• 24Sep

    Energy farms are becoming more prevalent around the world. Basically, they are created with the intent to help economies become less dependent on fossil fuels and more welcoming of bio fuels. And to advance the development of bio fuels, the industry needs food stocks to produce the fuels. This is where the energy farms come into play. They grow crops that can be harvested for the production of agro-fuels.

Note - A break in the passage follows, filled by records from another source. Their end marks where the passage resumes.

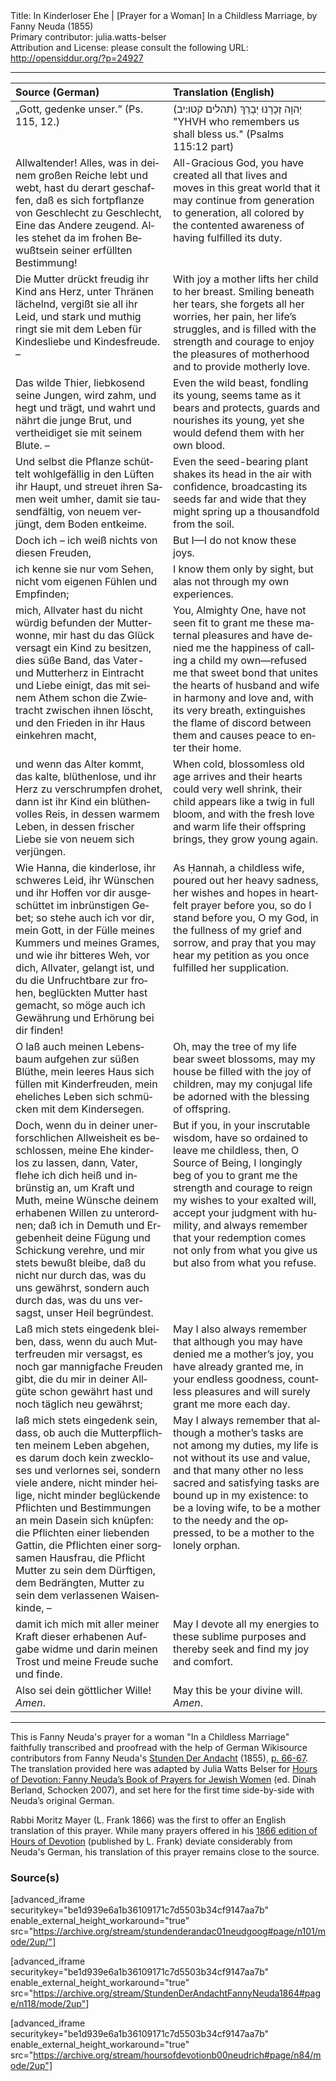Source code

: <html>
<head></head>
<body>
Title: In Kinderloser Ehe | [Prayer for a Woman] In a Childless Marriage, by Fanny Neuda (1855)<br />
Primary contributor: julia.watts-belser<br />
Attribution and License: please consult the following URL: <a href="http://opensiddur.org/?p=24927">http://opensiddur.org/?p=24927</a>
<p />
<hr />

<table style="margin-left: auto;margin-right: auto;" class="draggable">
<thead><tr><th id="x" style="text-align: left;">Source (German)</th><th style="text-align: left;">Translation (English)</th></tr></thead>
<tbody>
<tr><td style="vertical-align:top;" width="50%">
<div class="german"><span lang="de">
„Gott, gedenke unser.” (Ps. 115, 12.) 
</span></div></td>

<td style="vertical-align:top;" width="50%">
<div class="english"><span lang="en">
<span class="liturgy">יְהוָה זְכָרָנוּ יְבָרֵךְ <span class="citation">(תהלים קטו:יב)‏</span></span>
"YHVH who remembers us shall bless us." (Psalms 115:12 part)
</span></div></td></tr>


<tr><td style="vertical-align:top;" width="50%">
<div class="german"><span lang="de">
Allwaltender! Alles, was in deinem großen Reiche lebt und webt, hast du derart geschaffen, daß es sich fortpflanze von Geschlecht zu Geschlecht, Eine das Andere zeugend. Alles stehet da im frohen Bewußtsein seiner erfüllten Bestimmung! 
</span></div></td>

<td style="vertical-align:top;" width="50%">
<div class="english"><span lang="en">
All-Gracious God, you have created all that lives and moves in this great world that it may continue from generation to generation, all colored by the contented awareness of having fulfilled its duty.
</span></div></td></tr>


<tr><td style="vertical-align:top;" width="50%">
<div class="german"><span lang="de">
Die Mutter drückt freudig ihr Kind ans Herz, unter Thränen lächelnd, vergißt sie all ihr Leid, und stark und muthig ringt sie mit dem Leben für Kindesliebe und Kindesfreude. – 
</span></div></td>

<td style="vertical-align:top;" width="50%">
<div class="english"><span lang="en">
With joy a mother lifts her child to her breast. Smiling beneath her tears, she forgets all her worries, her pain, her life’s struggles, and is filled with the strength and courage to enjoy the pleasures of motherhood and to provide motherly love. 
</span></div></td></tr>


<tr><td style="vertical-align:top;" width="50%">
<div class="german"><span lang="de">
Das wilde Thier, liebkosend seine Jungen, wird zahm, und hegt und trägt, und wahrt und nährt die junge Brut, und vertheidiget sie mit seinem Blute. – 
</span></div></td>

<td style="vertical-align:top;" width="50%">
<div class="english"><span lang="en">
Even the wild beast, fondling its young, seems tame as it bears and protects, guards and nourishes its young, yet she would defend them with her own blood.
</span></div></td></tr>


<tr><td style="vertical-align:top;" width="50%">
<div class="german"><span lang="de">
Und selbst die Pflanze schüttelt wohlgefällig in den Lüften ihr Haupt, und streuet ihren Samen weit umher, damit sie tausendfältig, von neuem verjüngt, dem Boden entkeime. 
</span></div></td>

<td style="vertical-align:top;" width="50%">
<div class="english"><span lang="en">
Even the seed-bearing plant shakes its head in the air with confidence, broadcasting its seeds far and wide that they might spring up a thousandfold from the soil.
</span></div></td></tr>


<tr><td style="vertical-align:top;" width="50%">
<div class="german"><span lang="de">
Doch ich – ich weiß nichts von diesen Freuden, 
</span></div></td>

<td style="vertical-align:top;" width="50%">
<div class="english"><span lang="en">
But I—I do not know these joys.
</span></div></td></tr>


<tr><td style="vertical-align:top;" width="50%">
<div class="german"><span lang="de">
ich kenne sie nur vom Sehen, nicht vom eigenen Fühlen und Empfinden; 
</span></div></td>

<td style="vertical-align:top;" width="50%">
<div class="english"><span lang="en">
I know them only by sight, but alas not through my own experiences.
</span></div></td></tr>


<tr><td style="vertical-align:top;" width="50%">
<div class="german"><span lang="de">
mich, Allvater hast du nicht würdig befunden der Mutterwonne, mir hast du das Glück versagt ein Kind zu besitzen, dies süße Band, das Vater- und Mutterherz in Eintracht und Liebe einigt, das mit seinem Athem schon die Zwietracht zwischen ihnen löscht, und den Frieden in ihr Haus einkehren macht, 
</span></div></td>

<td style="vertical-align:top;" width="50%">
<div class="english"><span lang="en">
You, Almighty One, have not seen fit to grant me these maternal pleasures and have denied me the happiness of calling a child my own—refused me that sweet bond that unites the hearts of husband and wife in harmony and love and, with its very breath, extinguishes the flame of discord between them and causes peace to enter their home.
</span></div></td></tr>


<tr><td style="vertical-align:top;" width="50%">
<div class="german"><span lang="de">
und wenn das Alter kommt, das kalte, blüthenlose, und ihr Herz zu verschrumpfen drohet, dann ist ihr Kind ein blüthenvolles Reis, in dessen warmem Leben, in dessen frischer Liebe sie von neuem sich verjüngen. 
</span></div></td>

<td style="vertical-align:top;" width="50%">
<div class="english"><span lang="en">
When cold, blossomless old age arrives and their hearts could very well shrink, their child appears like a twig in full bloom, and with the fresh love and warm life their offspring brings, they grow young again.
</span></div></td></tr>


<tr><td style="vertical-align:top;" width="50%">
<div class="german"><span lang="de">
Wie Hanna, die kinderlose, ihr schweres Leid, ihr Wünschen und ihr Hoffen vor dir ausgeschüttet im inbrünstigen Gebet; so stehe auch ich vor dir, mein Gott, in der Fülle meines Kummers und meines Grames, und wie ihr bitteres Weh, vor dich, Allvater, gelangt ist, und du die Unfruchtbare zur frohen, beglückten Mutter hast gemacht, so möge auch ich Gewährung und Erhörung bei dir finden! 
</span></div></td>

<td style="vertical-align:top;" width="50%">
<div class="english"><span lang="en">
As Ḥannah, a childless wife, poured out her heavy sadness, her wishes and hopes in heartfelt prayer before you, so do I stand before you, O my God, in the fullness of my grief and sorrow, and pray that you may hear my petition as you once fulfilled her supplication. 
</span></div></td></tr>


<tr><td style="vertical-align:top;" width="50%">
<div class="german"><span lang="de">
O laß auch meinen Lebensbaum aufgehen zur süßen Blüthe, mein leeres Haus sich füllen mit Kinderfreuden, mein eheliches Leben sich schmücken mit dem Kindersegen. 
</span></div></td>

<td style="vertical-align:top;" width="50%">
<div class="english"><span lang="en">
Oh, may the tree of my life bear sweet blossoms, may my house be filled with the joy of children, may my conjugal life be adorned with the blessing of offspring.
</span></div></td></tr>


<tr><td style="vertical-align:top;" width="50%">
<div class="german"><span lang="de">
Doch, wenn du in deiner unerforschlichen Allweisheit es beschlossen, meine Ehe kinderlos zu lassen, dann, Vater, flehe ich dich heiß und inbrünstig an, um Kraft und Muth, meine Wünsche deinem erhabenen Willen zu unterordnen; daß ich in Demuth und Ergebenheit deine Fügung und Schickung verehre, und mir stets bewußt bleibe, daß du nicht nur durch das, was du uns gewährst, sondern auch durch das, was du uns versagst, unser Heil begründest. 
</span></div></td>

<td style="vertical-align:top;" width="50%">
<div class="english"><span lang="en">
But if you, in your inscrutable wisdom, have so ordained to leave me childless, then, O Source of Being, I longingly beg of you to grant me the strength and courage to reign my wishes to your exalted will, accept your judgment with humility, and always remember that your redemption comes not only from what you give us but also from what you refuse.
</span></div></td></tr>


<tr><td style="vertical-align:top;" width="50%">
<div class="german"><span lang="de">
Laß mich stets eingedenk bleiben, dass, wenn du auch Mutterfreuden mir versagst, es noch gar mannigfache Freuden gibt, die du mir in deiner Allgüte schon gewährt hast und noch täglich neu gewährst; 
</span></div></td>

<td style="vertical-align:top;" width="50%">
<div class="english"><span lang="en">
May I also always remember that although you may have denied me a mother’s joy, you have already granted me, in your endless goodness, countless pleasures and will surely grant me more each day.
</span></div></td></tr>


<tr><td style="vertical-align:top;" width="50%">
<div class="german"><span lang="de">
laß mich stets eingedenk sein, dass, ob auch die Mutterpflichten meinem Leben abgehen, es darum doch kein zweckloses und verlornes sei, sondern viele andere, nicht minder heilige, nicht minder beglückende Pflichten und Bestimmungen an mein Dasein sich knüpfen: die Pflichten einer liebenden Gattin, die Pflichten einer sorgsamen Hausfrau, die Pflicht Mutter zu sein dem Dürftigen, dem Bedrängten, Mutter zu sein dem verlassenen Waisenkinde, – 
</span></div></td>

<td style="vertical-align:top;" width="50%">
<div class="english"><span lang="en">
May I always remember that although a mother’s tasks are not among my duties, my life is not without its use and value, and that many other no less sacred and satisfying tasks are bound up in my existence: to be a loving wife, to be a mother to the needy and the oppressed, to be a mother to the lonely orphan.
</span></div></td></tr>


<tr><td style="vertical-align:top;" width="50%">
<div class="german"><span lang="de">
damit ich mich mit aller meiner Kraft dieser erhabenen Aufgabe widme und darin meinen Trost und meine Freude suche und finde. 
</span></div></td>

<td style="vertical-align:top;" width="50%">
<div class="english"><span lang="en">
May I devote all my energies to these sublime purposes and thereby seek and find my joy and comfort.
</span></div></td></tr>


<tr><td style="vertical-align:top;" width="50%">
<div class="german"><span lang="de">
Also sei dein göttlicher Wille! <em>Amen</em>.
</span></div></td>

<td style="vertical-align:top;" width="50%">
<div class="english"><span lang="en">
May this be your divine will. <em>Amen</em>.
</span></div>
</td></tr>
</tbody></table>

<hr />

This is Fanny Neuda's prayer for a woman "In a Childless Marriage" faithfully transcribed and proofread with the help of German Wikisource contributors from Fanny Neuda's <a href="http://de.wikisource.org/wiki/Stunden_der_Andacht">Stunden Der Andacht</a> (1855), <a href="http://de.wikisource.org/wiki/Seite:Neuda-Stunden_der_Andacht-1858.pdf/66">p. 66-67</a>. The translation provided here was adapted by Julia Watts Belser for <a href="http://www.worldcat.org/title/hours-of-devotion-fanny-neudas-book-of-prayers-for-jewish-women/oclc/76792139">Hours of Devotion: Fanny Neuda’s Book of Prayers for Jewish Women</a> (ed. Dinah Berland, Schocken 2007), and set here for the first time side-by-side with Neuda’s original German.  

Rabbi Moritz Mayer (L. Frank 1866) was the first to offer an English translation of this prayer. While many prayers offered in his <a href="https://opensiddur.org/compilations/rabbinic-prayer/seder-tkhines/an-abridged-english-translation-of-fanny-neudas-stunden-der-andacht-by-moritz-mayer-1866/">1866 edition of Hours of Devotion</a> (published by L. Frank) deviate considerably from Neuda's German, his translation of this prayer remains close to the source.


<h3>Source(s)</h3>

[advanced_iframe securitykey="be1d939e6a1b36109171c7d5503b34cf9147aa7b" enable_external_height_workaround="true" src="https://archive.org/stream/stundenderandac01neudgoog#page/n101/mode/2up/"]

[advanced_iframe securitykey="be1d939e6a1b36109171c7d5503b34cf9147aa7b" enable_external_height_workaround="true" src="https://archive.org/stream/StundenDerAndachtFannyNeuda1864#page/n118/mode/2up"]

[advanced_iframe securitykey="be1d939e6a1b36109171c7d5503b34cf9147aa7b" enable_external_height_workaround="true" src="https://archive.org/stream/hoursofdevotionb00neudrich#page/n84/mode/2up"]

</body>
</html>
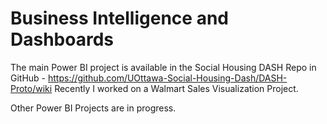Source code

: # Business Intelligence and Dashboards

The main Power BI project is available in the Social Housing DASH Repo in GitHub - https://github.com/UOttawa-Social-Housing-Dash/DASH-Proto/wiki
Recently I worked on a Walmart Sales Visualization Project.

Other Power BI Projects are in progress. 
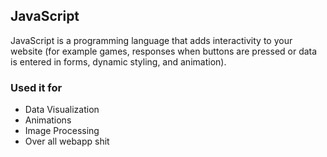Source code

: ## JavaScript
JavaScript is a programming language that adds interactivity to your website (for example games, responses when buttons are pressed or data is entered in forms, dynamic styling, and animation).

### Used it for
- Data Visualization
- Animations
- Image Processing
- Over all webapp shit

    One such energy farm is Destiny, in Florida, which recently announced that it would become an eco-city spotlighting sustainable farming practices. Having already planted several hectares of sorghum, a type of grass, they plan to also plant algae and jatrophai in an attempt to manufacture bio fuels from non-food materials. Because the sorghum uses less water than corn and can thrive in less fertile soil, it may come to rival corn when making ethanol.

    eco city florida

    The University of Florida will participate in the project by assessing the crops to determine which will be best suited to bio fuels with the smallest impact to the environment. They will also look at costs involved in the use of the sorghum. One of the reasons non-food raw materials may be more attractive is the fact that presently bio fuel companies must compete with the food industry to obtain their raw materials for ethanol. As the food market increases prices, the price of bio fuel increases as well. By finding an alternative to food, the price of bio fuel may be kept considerably lower.

    Destiny is not the first energy farm to plant sorghum nor is it the first to focus on non-food crops for bio fuels. The state of Oklahoma recently planted a large section of switchgrass to determine its viability as an alternative fuel source.